--- PROBLEM TO SOLVE ---
Only those lines in the data below from the line containing "between them is" through the line containing "i\epsilon \delta q_0", both included, should be restated word for word.

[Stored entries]
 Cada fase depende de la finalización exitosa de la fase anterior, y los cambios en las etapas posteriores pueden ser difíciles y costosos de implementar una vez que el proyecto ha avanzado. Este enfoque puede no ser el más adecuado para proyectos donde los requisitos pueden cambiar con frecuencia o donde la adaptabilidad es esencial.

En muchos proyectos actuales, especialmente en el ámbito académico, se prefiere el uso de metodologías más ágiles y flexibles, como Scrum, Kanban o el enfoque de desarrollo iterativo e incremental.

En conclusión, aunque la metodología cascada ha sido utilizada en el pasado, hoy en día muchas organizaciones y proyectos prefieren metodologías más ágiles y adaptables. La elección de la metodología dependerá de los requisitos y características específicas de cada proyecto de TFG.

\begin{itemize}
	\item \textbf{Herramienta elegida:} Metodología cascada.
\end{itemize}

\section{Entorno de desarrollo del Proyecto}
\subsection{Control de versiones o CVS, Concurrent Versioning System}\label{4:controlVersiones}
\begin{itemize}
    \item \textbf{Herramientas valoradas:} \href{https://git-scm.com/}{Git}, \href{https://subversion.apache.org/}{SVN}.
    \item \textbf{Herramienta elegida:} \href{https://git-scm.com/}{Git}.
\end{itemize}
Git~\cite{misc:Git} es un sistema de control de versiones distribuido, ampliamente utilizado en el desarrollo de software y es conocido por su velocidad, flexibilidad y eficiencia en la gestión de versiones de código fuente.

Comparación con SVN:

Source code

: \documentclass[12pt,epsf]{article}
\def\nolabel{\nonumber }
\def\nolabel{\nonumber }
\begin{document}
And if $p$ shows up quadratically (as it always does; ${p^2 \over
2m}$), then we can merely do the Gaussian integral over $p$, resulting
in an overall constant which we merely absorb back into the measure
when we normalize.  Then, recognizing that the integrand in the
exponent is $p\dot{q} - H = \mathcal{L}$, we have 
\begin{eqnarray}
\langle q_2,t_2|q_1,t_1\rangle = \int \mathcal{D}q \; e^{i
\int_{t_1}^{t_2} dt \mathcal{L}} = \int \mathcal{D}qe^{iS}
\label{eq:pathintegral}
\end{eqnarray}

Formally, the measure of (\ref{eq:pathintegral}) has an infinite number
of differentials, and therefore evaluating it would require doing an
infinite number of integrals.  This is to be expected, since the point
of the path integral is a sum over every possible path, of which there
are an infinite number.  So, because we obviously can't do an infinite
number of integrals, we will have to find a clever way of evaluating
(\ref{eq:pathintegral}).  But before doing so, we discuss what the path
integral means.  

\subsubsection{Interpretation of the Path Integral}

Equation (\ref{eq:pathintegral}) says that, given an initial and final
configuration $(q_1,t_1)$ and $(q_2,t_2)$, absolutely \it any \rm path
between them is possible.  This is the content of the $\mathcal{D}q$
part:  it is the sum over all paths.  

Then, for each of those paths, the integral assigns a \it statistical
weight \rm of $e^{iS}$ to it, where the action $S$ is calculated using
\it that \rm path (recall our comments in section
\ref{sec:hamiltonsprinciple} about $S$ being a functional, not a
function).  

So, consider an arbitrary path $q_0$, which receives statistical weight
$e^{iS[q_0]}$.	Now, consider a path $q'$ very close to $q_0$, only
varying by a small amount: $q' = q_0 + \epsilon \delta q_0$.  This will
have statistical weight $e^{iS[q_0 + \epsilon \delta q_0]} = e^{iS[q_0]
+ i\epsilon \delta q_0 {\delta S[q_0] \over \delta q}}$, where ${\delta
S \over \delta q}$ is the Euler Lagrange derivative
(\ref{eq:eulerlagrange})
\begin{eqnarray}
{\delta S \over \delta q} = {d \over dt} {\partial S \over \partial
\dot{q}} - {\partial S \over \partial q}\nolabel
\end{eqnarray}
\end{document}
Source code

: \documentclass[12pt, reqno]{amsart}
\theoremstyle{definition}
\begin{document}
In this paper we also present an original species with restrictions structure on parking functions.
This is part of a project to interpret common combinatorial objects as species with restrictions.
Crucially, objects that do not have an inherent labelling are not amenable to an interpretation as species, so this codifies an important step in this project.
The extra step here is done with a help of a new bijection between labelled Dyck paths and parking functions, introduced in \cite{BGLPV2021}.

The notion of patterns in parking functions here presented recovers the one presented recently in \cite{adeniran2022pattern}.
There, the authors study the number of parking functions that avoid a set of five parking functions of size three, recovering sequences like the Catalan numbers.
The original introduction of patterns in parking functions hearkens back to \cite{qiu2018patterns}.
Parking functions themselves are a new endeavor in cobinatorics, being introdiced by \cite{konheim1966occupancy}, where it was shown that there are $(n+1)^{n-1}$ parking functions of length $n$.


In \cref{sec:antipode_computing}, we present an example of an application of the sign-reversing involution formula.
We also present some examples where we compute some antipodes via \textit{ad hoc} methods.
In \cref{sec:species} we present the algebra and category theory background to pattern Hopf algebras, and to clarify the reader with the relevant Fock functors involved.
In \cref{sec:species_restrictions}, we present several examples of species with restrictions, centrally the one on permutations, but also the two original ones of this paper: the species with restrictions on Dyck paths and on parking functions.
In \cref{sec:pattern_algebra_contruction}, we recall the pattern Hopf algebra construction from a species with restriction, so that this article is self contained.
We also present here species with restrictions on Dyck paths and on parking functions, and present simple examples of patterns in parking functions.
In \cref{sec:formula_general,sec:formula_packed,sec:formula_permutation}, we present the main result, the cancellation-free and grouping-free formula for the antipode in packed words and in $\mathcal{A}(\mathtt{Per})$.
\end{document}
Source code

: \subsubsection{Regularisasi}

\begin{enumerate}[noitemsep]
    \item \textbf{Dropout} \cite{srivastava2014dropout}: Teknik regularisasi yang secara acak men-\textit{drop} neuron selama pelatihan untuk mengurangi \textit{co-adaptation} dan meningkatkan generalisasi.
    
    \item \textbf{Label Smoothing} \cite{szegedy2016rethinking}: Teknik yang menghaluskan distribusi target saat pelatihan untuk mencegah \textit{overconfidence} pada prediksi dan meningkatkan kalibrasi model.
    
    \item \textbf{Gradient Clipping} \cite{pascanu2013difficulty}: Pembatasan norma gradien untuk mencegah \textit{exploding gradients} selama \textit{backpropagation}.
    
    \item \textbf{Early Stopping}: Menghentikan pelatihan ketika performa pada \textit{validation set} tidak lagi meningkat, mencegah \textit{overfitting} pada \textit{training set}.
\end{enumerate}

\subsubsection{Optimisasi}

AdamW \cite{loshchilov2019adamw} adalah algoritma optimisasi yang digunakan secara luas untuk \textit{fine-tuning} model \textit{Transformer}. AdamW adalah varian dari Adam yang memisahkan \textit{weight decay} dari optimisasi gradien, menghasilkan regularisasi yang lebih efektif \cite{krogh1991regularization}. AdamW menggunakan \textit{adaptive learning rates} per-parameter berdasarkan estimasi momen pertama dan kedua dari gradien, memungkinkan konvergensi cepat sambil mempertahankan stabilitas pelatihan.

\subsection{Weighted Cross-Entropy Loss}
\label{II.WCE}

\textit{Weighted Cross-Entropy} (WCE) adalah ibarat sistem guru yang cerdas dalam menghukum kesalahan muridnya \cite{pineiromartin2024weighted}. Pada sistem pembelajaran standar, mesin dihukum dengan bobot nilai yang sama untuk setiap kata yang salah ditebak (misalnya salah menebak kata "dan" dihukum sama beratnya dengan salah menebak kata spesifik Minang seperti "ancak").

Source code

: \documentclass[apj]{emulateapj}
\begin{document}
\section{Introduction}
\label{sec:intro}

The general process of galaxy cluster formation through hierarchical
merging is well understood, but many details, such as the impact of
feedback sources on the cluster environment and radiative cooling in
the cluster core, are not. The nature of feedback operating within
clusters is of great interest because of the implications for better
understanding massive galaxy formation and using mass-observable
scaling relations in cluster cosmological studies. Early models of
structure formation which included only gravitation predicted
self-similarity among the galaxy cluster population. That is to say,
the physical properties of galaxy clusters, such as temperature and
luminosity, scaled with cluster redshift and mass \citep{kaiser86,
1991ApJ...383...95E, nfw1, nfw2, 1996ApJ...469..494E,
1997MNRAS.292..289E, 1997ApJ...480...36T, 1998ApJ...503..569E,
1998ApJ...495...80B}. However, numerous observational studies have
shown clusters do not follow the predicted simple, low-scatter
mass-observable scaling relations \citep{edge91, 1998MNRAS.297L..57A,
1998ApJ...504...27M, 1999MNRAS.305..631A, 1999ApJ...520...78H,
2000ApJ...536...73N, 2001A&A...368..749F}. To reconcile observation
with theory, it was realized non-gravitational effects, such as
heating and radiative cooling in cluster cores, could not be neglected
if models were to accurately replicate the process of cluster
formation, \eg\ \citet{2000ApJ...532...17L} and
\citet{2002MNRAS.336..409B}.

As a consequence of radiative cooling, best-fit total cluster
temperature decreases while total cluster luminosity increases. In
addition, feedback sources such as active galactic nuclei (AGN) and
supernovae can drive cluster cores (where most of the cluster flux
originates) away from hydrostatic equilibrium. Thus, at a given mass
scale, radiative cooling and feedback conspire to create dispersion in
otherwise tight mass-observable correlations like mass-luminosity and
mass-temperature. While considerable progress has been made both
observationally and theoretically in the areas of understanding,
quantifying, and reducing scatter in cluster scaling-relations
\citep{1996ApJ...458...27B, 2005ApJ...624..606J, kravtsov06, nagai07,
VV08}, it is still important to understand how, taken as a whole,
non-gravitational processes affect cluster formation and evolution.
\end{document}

--- WRITTEN SOLUTION ---
between them is possible.  This is the content of the $\mathcal{D}q$
part:  it is the sum over all paths.  

Then, for each of those paths, the integral assigns a \it statistical
weight \rm of $e^{iS}$ to it, where the action $S$ is calculated using
\it that \rm path (recall our comments in section
\ref{sec:hamiltonsprinciple} about $S$ being a functional, not a
function).  

So, consider an arbitrary path $q_0$, which receives statistical weight
$e^{iS[q_0]}$.	Now, consider a path $q'$ very close to $q_0$, only
varying by a small amount: $q' = q_0 + \epsilon \delta q_0$.  This will
have statistical weight $e^{iS[q_0 + \epsilon \delta q_0]} = e^{iS[q_0]
+ i\epsilon \delta q_0 {\delta S[q_0] \over \delta q}}$, where ${\delta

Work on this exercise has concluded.